The Guardian (London), 19 July 2005
BIG BROTHER: The British author made famous for his work about the excesses of government power was himself the target of police surveillance, archives indicate.
George Orwell's novel 1984 provides a fictional warning of the dangers of a totalitarian society in which the hero, Winston Smith, struggles with the thought police.
It now appears that his vision of blanket surveillance in the service of Big Brother was more prescient than even he could have known: a secret Metropolitan police file newly released at the British National Archives shows that Orwell was himself the subject of repeated special branch reports for more than 12 years of his life.
The file, from the police department dealing with political security, shows that it was Orwell's journey north in 1936 to research the living and working conditions of the working class for The Road to Wigan Pier that aroused the suspicions of the security services.
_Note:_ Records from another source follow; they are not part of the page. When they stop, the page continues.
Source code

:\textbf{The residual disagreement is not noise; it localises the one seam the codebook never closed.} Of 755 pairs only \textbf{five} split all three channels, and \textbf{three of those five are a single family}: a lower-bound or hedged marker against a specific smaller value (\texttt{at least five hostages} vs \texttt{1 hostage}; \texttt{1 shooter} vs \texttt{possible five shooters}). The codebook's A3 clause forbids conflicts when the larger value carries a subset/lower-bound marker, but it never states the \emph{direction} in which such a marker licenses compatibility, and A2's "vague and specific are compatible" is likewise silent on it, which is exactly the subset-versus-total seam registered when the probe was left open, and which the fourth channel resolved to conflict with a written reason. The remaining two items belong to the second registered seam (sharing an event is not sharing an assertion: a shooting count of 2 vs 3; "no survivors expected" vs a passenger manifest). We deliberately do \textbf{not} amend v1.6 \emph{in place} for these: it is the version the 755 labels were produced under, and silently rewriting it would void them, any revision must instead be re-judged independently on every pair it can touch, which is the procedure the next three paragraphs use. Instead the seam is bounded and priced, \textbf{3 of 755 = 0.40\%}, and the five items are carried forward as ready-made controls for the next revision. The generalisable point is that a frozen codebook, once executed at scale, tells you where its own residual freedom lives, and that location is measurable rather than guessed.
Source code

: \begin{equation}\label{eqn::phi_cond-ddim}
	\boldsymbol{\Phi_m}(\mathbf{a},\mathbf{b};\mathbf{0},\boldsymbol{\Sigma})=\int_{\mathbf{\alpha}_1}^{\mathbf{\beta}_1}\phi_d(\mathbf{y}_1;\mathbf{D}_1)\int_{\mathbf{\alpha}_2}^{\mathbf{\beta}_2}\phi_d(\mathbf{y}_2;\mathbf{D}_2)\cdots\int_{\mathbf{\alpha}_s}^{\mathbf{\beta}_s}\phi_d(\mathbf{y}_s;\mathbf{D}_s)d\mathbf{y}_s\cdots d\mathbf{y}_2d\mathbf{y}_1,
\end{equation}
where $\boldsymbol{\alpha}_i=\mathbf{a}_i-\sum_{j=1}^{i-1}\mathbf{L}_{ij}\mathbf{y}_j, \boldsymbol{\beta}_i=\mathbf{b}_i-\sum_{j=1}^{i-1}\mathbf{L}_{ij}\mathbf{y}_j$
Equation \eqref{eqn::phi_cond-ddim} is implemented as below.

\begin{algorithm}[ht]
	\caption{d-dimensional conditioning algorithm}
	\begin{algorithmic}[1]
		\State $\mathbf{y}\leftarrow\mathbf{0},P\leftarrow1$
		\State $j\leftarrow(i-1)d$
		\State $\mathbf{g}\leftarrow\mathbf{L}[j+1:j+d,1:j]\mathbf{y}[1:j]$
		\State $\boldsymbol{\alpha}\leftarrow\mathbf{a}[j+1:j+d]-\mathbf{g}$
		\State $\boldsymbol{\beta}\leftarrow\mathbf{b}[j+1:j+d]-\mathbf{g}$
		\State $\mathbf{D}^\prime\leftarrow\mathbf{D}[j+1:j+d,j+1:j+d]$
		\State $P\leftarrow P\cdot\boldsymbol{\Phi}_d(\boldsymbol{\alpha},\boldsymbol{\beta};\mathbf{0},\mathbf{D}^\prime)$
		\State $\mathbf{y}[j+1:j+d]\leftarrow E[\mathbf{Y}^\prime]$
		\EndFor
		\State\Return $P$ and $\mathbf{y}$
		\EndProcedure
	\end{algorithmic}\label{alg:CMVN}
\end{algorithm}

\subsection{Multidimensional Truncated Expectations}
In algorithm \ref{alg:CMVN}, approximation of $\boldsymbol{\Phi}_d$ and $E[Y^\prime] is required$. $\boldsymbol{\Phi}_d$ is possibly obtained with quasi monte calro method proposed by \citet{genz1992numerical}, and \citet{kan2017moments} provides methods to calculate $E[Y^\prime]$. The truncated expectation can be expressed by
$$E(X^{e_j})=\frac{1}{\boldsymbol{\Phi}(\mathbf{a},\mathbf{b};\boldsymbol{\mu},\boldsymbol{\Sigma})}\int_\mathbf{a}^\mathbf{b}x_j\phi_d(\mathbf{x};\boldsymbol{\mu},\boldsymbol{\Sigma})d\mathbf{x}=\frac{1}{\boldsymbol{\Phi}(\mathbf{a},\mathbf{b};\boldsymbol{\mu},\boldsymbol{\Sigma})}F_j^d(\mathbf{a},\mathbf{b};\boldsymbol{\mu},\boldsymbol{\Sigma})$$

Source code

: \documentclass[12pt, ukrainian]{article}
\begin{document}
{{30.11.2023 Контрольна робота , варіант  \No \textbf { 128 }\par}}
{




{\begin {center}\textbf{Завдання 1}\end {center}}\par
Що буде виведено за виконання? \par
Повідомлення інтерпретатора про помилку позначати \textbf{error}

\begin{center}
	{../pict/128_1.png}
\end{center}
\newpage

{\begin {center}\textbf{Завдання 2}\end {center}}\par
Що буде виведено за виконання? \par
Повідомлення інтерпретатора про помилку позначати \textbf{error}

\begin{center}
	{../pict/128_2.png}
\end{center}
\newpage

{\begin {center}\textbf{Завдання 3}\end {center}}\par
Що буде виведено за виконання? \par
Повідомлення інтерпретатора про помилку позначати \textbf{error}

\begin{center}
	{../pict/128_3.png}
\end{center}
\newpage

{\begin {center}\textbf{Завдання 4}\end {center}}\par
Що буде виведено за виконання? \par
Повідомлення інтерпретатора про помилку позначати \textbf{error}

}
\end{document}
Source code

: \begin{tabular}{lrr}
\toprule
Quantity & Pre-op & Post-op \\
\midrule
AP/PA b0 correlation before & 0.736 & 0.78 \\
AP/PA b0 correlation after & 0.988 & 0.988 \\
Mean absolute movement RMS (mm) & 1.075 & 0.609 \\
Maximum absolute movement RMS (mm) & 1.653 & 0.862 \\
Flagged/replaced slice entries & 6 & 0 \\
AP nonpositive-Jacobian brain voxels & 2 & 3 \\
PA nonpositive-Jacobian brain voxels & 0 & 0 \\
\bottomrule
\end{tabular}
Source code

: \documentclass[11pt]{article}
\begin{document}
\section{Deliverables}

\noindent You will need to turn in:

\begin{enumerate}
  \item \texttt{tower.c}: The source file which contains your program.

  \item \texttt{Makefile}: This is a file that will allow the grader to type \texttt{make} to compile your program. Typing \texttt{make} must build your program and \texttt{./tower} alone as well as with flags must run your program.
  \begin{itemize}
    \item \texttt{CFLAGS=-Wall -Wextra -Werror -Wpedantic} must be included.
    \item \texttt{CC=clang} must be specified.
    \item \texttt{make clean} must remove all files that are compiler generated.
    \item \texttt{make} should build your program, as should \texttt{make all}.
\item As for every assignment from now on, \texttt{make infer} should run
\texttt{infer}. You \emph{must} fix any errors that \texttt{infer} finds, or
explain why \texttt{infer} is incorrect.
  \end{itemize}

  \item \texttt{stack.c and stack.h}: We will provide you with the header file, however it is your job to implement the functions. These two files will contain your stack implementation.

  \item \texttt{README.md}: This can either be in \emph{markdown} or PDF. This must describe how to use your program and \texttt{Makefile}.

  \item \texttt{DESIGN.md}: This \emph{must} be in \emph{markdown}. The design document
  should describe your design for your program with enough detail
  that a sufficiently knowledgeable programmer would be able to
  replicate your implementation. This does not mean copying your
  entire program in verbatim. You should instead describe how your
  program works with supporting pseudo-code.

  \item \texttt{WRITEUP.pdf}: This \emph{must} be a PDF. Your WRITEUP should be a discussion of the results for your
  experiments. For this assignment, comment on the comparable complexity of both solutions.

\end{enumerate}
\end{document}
Wigan's chief constable, Thomas Pey, reported to Scotland Yard that Orwell, the nom de plume of Eric Blair, was staying in "an apartment house in a working-class district" arranged by the local Communist Party.
The file shows that as far as the intelligence services were concerned, Orwell was the Eton-educated son of a senior figure in the Indian civil service, who had left a job in the Burma (Myanmar) police for some unknown reason, drifted to Paris and London, and had written a few books on his experiences.
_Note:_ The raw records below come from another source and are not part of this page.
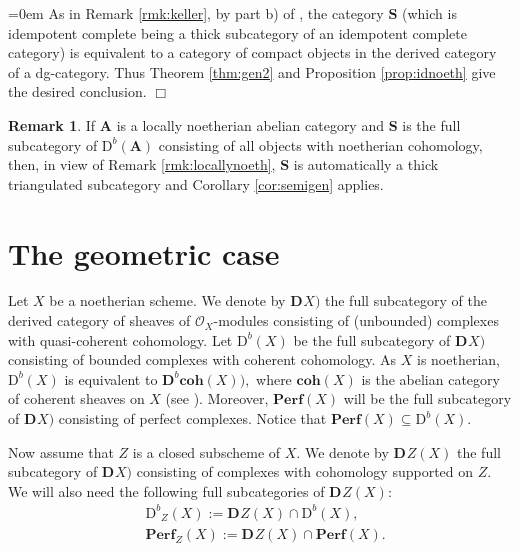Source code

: \documentclass[a4paper,11pt,twoside]{amsart}
\numberwithin{equation}{section}
\theoremstyle{definition}
\newtheorem{remark}[thm]{Remark}
\renewenvironment{proof}{\par\vspace{-5pt}\par\noindent\begingroup\leftskip=0em\hspace{0em}{\bf Proof.}}{\endgroup\hfill$\Box$}
\begin{document}
\begin{proof}
As in Remark \ref{rmk:keller}, by part b) of \cite[Thm.\ 3.8]{K}, the category ${{\mathbf{{S}}}}$ (which is idempotent complete being a thick subcategory of an idempotent complete category) is equivalent to a category of compact objects in the derived category of a dg-category.
Thus Theorem \ref{thm:gen2} and Proposition \ref{prop:idnoeth} give the desired conclusion.
\end{proof}

\begin{remark}\label{rmk:locallynoeth2}
If ${{\mathbf{{A}}}}$ is a locally noetherian abelian category and ${{\mathbf{{S}}}}$ is the full subcategory of ${\mathrm{D}^b}({{\mathbf{{A}}}})$ consisting of all objects with noetherian cohomology, then, in view of Remark \ref{rmk:locallynoeth}, ${{\mathbf{{S}}}}$ is automatically a thick triangulated subcategory and Corollary \ref{cor:semigen} applies.
\end{remark}

\section{The geometric case}\label{subsec:geometry}

Let $X$ be a noetherian scheme. We denote by ${\mathbf{D}^{}}X)$ the full
subcategory of the derived category of sheaves of ${{\mathcal{{O}}}}_X$-modules
consisting of (unbounded) complexes with quasi-coherent
cohomology. Let ${\mathrm{D}^b}(X)$ be the full subcategory of ${\mathbf{D}^{}}X)$
consisting of bounded complexes with coherent cohomology. As $X$ is noetherian, ${\mathrm{D}^b}(X)$ is equivalent to ${\mathbf{D}^{b}}{{{\mathbf{{coh}}}}}(X)),$ where ${{{\mathbf{{coh}}}}}(X)$ is the abelian category of coherent sheaves on $X$ (see \cite[Cor.\ 2.2.2.2]{Il}). Moreover,
${{{\mathbf{{Perf}}}}}(X)$ will be the full subcategory of ${\mathbf{D}^{}}X)$ consisting of perfect
complexes. Notice that ${{{\mathbf{{Perf}}}}}(X)\subseteq{\mathrm{D}^b}(X).$

Now assume that $Z$ is a closed subscheme of $X.$ We denote by
${\mathbf{D}^{}}Z(X)$ the full subcategory of ${\mathbf{D}^{}}X)$ consisting of complexes with
cohomology supported on $Z.$ We will also need the following full
subcategories of ${\mathbf{D}^{}}Z(X)$:
\[
\begin{split}
&{\mathrm{D}^b}_Z(X):={\mathbf{D}^{}}Z(X)\cap{\mathrm{D}^b}(X),\\
&{{{\mathbf{{Perf}}}}}_Z(X):={\mathbf{D}^{}}Z(X)\cap{{{\mathbf{{Perf}}}}}(X).
\end{split}
\]
\end{document}
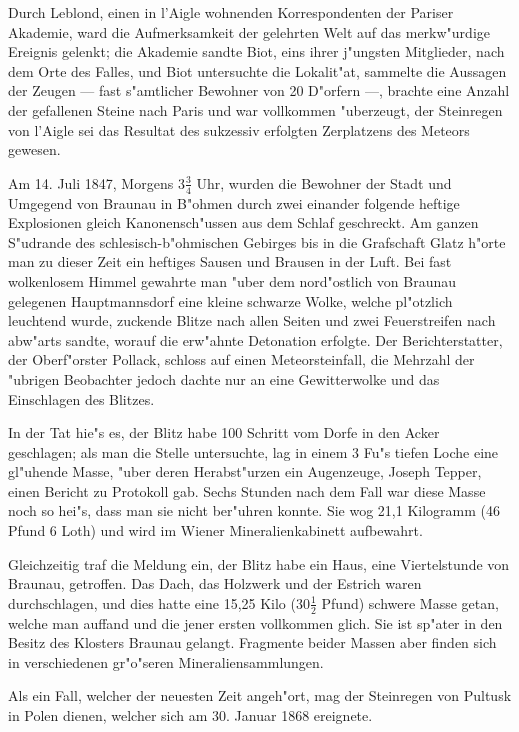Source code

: \documentclass[a4paper, 11pt, oneside]{article}
\begin{document}
Durch Leblond, einen in l'Aigle wohnenden Korrespondenten der Pariser Akademie, ward die Aufmerksamkeit der gelehrten Welt auf das merkw"urdige Ereignis gelenkt; die Akademie sandte Biot, eins ihrer j"ungsten Mitglieder, nach dem Orte des Falles, und Biot untersuchte die Lokalit"at, sammelte die Aussagen der Zeugen --- fast s"amtlicher Bewohner von 20 D"orfern ---, brachte eine Anzahl der gefallenen Steine nach Paris und war vollkommen "uberzeugt, der Steinregen von l'Aigle sei das Resultat des sukzessiv erfolgten Zerplatzens des Meteors gewesen.

Am 14. Juli 1847, Morgens $3\frac{3}{4}$ Uhr, wurden die Bewohner der Stadt und Umgegend von Braunau in B"ohmen durch zwei einander folgende heftige Explosionen gleich Kanonensch"ussen aus dem Schlaf geschreckt. Am ganzen S"udrande des schlesisch-b"ohmischen Gebirges bis in die Grafschaft Glatz h"orte man zu dieser Zeit ein heftiges Sausen und Brausen in der Luft. Bei fast wolkenlosem Himmel gewahrte man "uber dem nord"ostlich von Braunau gelegenen Hauptmannsdorf eine kleine schwarze Wolke, welche pl"otzlich leuchtend wurde, zuckende Blitze nach allen Seiten und zwei Feuerstreifen nach abw"arts sandte, worauf die erw"ahnte Detonation erfolgte. Der Berichterstatter, der Oberf"orster Pollack, schloss auf einen Meteorsteinfall, die Mehrzahl der "ubrigen Beobachter jedoch dachte nur an eine Gewitterwolke und das Einschlagen des Blitzes.

In der Tat hie"s es, der Blitz habe 100 Schritt vom Dorfe in den Acker geschlagen; als man die Stelle untersuchte, lag in einem 3 Fu"s tiefen Loche eine gl"uhende Masse, "uber deren Herabst"urzen ein Augenzeuge, Joseph Tepper, einen Bericht zu Protokoll gab. Sechs Stunden nach dem Fall war diese Masse noch so hei"s, dass man sie nicht ber"uhren konnte. Sie wog 21,1 Kilogramm (46 Pfund 6 Loth) und wird im Wiener Mineralienkabinett aufbewahrt.

Gleichzeitig traf die Meldung ein, der Blitz habe ein Haus, eine Viertelstunde von Braunau, getroffen. Das Dach, das Holzwerk und der Estrich waren durchschlagen, und dies hatte eine 15,25 Kilo ($30\frac{1}{2}$ Pfund) schwere Masse getan, welche man auffand und die jener ersten vollkommen glich. Sie ist sp"ater in den Besitz des Klosters Braunau gelangt. Fragmente beider Massen aber finden sich in verschiedenen gr"o"seren Mineraliensammlungen.

Als ein Fall, welcher der neuesten Zeit angeh"ort, mag der Steinregen von Pultusk in Polen dienen, welcher sich am 30. Januar 1868 ereignete.
\end{document}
The Wigan police described him as "six foot, slim build with a long pale face."
In 1942, when he was working in the Indian section of the BBC in London, the special branch reported that he had been practically penniless when he found work with the corporation, and "dressed in a bohemian fashion both at his office and in his leisure hours."
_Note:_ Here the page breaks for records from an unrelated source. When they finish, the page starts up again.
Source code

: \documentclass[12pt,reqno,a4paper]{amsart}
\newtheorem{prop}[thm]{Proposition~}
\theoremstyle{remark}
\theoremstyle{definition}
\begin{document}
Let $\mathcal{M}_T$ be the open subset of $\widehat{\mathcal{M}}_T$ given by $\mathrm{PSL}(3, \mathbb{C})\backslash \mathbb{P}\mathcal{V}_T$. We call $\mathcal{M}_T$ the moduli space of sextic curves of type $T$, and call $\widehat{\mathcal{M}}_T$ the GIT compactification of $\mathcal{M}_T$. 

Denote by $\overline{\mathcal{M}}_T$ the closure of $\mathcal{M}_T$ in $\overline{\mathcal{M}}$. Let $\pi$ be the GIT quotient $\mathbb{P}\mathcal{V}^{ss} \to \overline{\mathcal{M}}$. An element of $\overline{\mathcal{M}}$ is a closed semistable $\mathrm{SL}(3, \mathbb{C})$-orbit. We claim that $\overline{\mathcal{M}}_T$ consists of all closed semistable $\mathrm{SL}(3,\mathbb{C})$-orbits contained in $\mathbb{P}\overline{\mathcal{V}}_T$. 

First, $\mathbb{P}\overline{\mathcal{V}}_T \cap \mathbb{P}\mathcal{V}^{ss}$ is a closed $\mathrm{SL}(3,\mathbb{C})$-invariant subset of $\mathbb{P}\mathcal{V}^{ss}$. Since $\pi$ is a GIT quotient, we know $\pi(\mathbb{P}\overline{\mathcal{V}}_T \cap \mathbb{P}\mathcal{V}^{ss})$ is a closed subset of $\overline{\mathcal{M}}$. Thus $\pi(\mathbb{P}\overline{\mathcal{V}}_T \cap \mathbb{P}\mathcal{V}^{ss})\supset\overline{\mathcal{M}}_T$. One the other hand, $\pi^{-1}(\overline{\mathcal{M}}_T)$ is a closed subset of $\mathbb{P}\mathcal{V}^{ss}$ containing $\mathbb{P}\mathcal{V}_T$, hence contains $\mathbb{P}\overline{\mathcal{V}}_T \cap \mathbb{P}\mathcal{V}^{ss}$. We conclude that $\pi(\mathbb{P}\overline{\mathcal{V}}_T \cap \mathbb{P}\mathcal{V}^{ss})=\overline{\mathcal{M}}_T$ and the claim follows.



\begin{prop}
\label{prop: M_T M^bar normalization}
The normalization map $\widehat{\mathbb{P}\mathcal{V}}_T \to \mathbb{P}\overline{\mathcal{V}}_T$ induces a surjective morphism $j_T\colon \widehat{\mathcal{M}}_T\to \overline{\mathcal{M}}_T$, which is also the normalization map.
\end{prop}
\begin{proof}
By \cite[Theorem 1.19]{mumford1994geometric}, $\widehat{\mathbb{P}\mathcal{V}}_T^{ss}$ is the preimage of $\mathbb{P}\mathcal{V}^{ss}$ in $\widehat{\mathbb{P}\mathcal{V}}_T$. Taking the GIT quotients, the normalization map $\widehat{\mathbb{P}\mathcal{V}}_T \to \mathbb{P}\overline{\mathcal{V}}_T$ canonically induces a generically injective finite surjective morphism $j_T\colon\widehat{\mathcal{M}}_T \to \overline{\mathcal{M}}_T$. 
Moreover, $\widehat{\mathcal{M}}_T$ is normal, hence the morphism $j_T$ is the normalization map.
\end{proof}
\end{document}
Orwell's reputation as a hero of the British left took a knock 10 years ago when it was revealed that in 1948 he had supplied a list of 86 "Stalinist fellow travellers" to a Foreign Office anti-communist propaganda unit. But the special branch file shows that more than a decade earlier the intelligence services had Orwell himself down as "a man of advanced communist views."
According to his biographer, Professor Bernard Crick, Orwell saw himself as a Tribunite socialist whose experiences in the Spanish civil war had left him sharply disillusioned with Soviet communism.
His arrival in Wigan in February 1936 -- a year before he went to Spain -- to research the book commissioned by Victor Gollancz, the Left Book Club publisher, about the condition of the unemployed in the industrial north, was to lead to a series of special branch reports linking Orwell to known communists and leftwing organizations.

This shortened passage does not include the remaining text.